EXERCISE AIM:
Among the entries, find the lines with the string "currently" and report them.

[Plain-text document sources]
================================

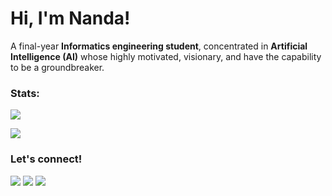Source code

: # Hi, I'm Nanda!

A final-year **Informatics engineering student**, concentrated in **Artificial Intelligence (AI)** whose highly motivated, visionary, and have the capability to be a groundbreaker.

### Stats:
<p>
    <img src="https://github-readme-stats.vercel.app/api?username=nandahadymulya&hide=contribs,prs&show_icons=true&hide_border=true&title_color=000" />
    <!--     <img src="https://github-readme-stats.vercel.app/api/top-langs/?username=nandahadymulya&layout=compact" height=150 /> -->
</p>

![](https://komarev.com/ghpvc/?username=nandahadymulya&color=blue)

### Let's connect!
<p>
<!--     <a href="https://bagusfe.id" target="blank"><img src="https://img.shields.io/badge/Website-https://bagusfe.com-green?" /></a> -->
    <a href="https://linkedin.com/in/nandahadymulya" target="blank"><img src="https://img.shields.io/badge/LinkedIn-30302f?style=flat&logo=linkedin" /></a>
    <a href="https://medium.com/@nandahadymulya" target="blank"><img src="https://img.shields.io/badge/Medium-30302f?style=flat&logo=medium" /></a>
    <a href="https://twitter.com/acronymcode" target="blank"><img src="https://img.shields.io/badge/Twitter-30302f?style=flat&logo=twitter" /></a>
<!--     <a href="https://www.paypal.me/gewdfe" target="blank"><img src="https://ionicabizau.github.io/badges/paypal.svg" /></a> -->
</p>

<!--
**nandahadymulya/nandahadymulya** is a ✨ _special_ ✨ repository because its `README.md` (this file) appears on your GitHub profile.

Here are some ideas to get you started:

- 🔭 I’m currently working on ...
- 🌱 I’m currently learning ...
- 👯 I’m looking to collaborate on ...
- 🤔 I’m looking for help with ...
- 💬 Ask me about ...
- 📫 How to reach me: ...
- 😄 Pronouns: ...
- ⚡ Fun fact: ...
-->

================================

EXERCISE RESULT:
- 🔭 I’m currently working on ...
- 🌱 I’m currently learning ...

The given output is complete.